Wedding planning together, with or without a wedding planner, is a challenge. I think of it as a little pre-marital joke God is making. As in, get over yourselves -- it's a ceremony and party and certainly nothing worth screaming and yelling at each other about. Once you're married, you will face much bigger and more important decisions than where to get married or which bar level to serve at your reception. And if you think dealing with your fiancé's family pre-wedding is a bear, you better step back and think about dealing with them much more frequently for the rest of your life. Because after the wedding and reception and honeymoon glitter all finally rub off, you are stuck with the person you married, and his or her various and sundry family and friends, for the rest of your married life. Let the compromising begin!

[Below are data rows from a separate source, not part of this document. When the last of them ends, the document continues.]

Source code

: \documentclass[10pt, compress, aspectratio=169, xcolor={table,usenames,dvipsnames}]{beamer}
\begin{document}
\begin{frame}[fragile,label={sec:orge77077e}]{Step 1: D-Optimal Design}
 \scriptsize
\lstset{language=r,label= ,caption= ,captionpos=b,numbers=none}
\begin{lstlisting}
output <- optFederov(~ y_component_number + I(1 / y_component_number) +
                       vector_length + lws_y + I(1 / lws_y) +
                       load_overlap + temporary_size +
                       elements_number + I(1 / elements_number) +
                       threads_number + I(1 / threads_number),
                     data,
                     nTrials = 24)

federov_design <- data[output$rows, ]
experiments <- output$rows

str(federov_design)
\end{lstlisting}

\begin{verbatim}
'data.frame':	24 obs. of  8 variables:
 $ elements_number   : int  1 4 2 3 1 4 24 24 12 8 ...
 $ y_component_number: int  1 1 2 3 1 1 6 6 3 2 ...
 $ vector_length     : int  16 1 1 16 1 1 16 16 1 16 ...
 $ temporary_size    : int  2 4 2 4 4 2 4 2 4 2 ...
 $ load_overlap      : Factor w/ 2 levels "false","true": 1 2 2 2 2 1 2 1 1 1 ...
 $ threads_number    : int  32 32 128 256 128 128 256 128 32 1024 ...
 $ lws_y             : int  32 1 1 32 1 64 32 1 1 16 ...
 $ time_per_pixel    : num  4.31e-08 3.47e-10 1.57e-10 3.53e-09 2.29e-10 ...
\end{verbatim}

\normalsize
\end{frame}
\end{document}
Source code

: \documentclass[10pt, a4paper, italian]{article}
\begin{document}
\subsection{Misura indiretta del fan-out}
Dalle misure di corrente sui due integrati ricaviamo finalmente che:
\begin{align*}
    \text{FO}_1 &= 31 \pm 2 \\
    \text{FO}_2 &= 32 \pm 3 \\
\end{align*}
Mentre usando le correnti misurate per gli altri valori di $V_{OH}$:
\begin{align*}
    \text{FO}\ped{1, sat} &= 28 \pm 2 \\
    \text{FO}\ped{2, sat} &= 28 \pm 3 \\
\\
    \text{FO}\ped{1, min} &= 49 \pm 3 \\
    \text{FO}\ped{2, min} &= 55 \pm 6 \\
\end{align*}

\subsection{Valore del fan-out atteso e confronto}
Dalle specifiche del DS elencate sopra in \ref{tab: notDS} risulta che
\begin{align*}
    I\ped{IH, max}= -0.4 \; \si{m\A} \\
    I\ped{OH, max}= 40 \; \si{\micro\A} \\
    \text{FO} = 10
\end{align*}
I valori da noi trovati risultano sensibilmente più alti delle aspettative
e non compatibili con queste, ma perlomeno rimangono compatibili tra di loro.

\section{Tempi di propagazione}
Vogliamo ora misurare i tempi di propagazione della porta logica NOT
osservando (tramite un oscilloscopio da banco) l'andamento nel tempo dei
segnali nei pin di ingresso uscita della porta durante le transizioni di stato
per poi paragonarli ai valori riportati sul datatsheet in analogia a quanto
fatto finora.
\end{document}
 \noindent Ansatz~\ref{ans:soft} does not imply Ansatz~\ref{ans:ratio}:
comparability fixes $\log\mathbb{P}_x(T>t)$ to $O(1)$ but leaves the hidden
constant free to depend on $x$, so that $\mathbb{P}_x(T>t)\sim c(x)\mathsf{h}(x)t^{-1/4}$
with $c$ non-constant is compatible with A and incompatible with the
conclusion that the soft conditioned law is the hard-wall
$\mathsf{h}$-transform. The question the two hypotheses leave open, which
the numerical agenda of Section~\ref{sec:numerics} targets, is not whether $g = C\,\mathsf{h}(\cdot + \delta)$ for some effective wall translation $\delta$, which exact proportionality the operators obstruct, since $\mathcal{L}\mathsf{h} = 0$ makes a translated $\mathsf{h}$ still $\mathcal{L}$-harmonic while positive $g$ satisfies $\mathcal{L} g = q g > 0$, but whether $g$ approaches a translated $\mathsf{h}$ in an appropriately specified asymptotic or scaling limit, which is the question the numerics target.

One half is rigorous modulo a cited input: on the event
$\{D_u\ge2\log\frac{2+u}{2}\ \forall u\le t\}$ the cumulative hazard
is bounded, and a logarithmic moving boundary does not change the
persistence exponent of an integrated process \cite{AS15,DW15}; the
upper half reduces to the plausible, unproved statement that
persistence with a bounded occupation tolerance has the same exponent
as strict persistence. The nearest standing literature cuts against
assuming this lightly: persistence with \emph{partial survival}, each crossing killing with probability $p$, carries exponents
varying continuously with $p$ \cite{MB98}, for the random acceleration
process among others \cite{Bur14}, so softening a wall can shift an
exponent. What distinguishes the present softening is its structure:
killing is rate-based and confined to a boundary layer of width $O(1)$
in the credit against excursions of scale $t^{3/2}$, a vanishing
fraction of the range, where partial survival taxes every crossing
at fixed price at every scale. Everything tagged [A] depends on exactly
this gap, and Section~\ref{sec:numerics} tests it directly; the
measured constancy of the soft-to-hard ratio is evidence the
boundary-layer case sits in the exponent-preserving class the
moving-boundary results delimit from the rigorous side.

Of course, you'll be in total agreement from the beginning on many aspects of your wedding planning, but there are a number of decisions that have to be made that could become sticking points. Most of them you should try to have fun with -- going out and tasting cake together and arguing over what flavor the third tier should be after you've both chosen one for your favorite flavor, for example, is a fun compromise that can be achieved any number of ways. The bride not wanting to do any special dances beyond the first dance because her father will not be at the wedding at the same time the mother of the groom is insisting on a mother/son dance isn't fun and can't be an easy compromise (by the way, no question on that one -- MoG can do without her special moment so that the bride doesn't feel uncomfortable).

It's the moments like those that will determine how well your married life will go, assuming you make it through to the big day. Sometimes a bride or groom has to stand up to their parents or close friends during the course of wedding planning, to support their fiancé's preferences on some matter, or to protect their dignity in another (see example in prior paragraph). If your future spouse can't stand up to his or her family for you before you're married, they aren't going to change after you exchange rings.

More than one spouse has given up his or her job to move to a new city to support their other half's career move. Parents give up entire lives to move to better school districts for their children. Life will throw you curve balls, and you and your spouse will have to take them, find solutions and, frequently, compromise on how to handle things. All of those real-life issues are far bigger and badder than anything you'll encounter planning what, if you really want to break it down, amounts to the most expensive one-day party ever thrown in your honor. I may be a wedding planner, but I'm also a realist.

Don't misunderstand me -- I'm not saying marriage isn't important. Or that the ceremony isn't a big deal. After all, that's what the whole day is supposed to be about, right? But I don't usually deal with couples who are fighting over religion or vows or important things. My clients who have disagreements prefer to have battles royale over matters mostly related to the reception, the wedding party and their families. You know, the stuff that isn't supposed to be as important as the actual wedding ceremony.

Which brings me back to my initial statement: marriage is all about the art of compromise. First, you get through the wedding planning, and then you tackle the other things one at a time. Trust me, you get better at it as you go along. The longer you are together, the easier it is. In a good marriage, both partners share EVERYTHING with each other, so when there are differences of opinion, you both understand where the other one is coming from even if you don't agree. What's important is that there is balance in the relationship - that one partner isn't always the one to give something up to make the compromise. It's about meeting halfway, or taking turns winning so nobody feels like the subservient one in the relationship.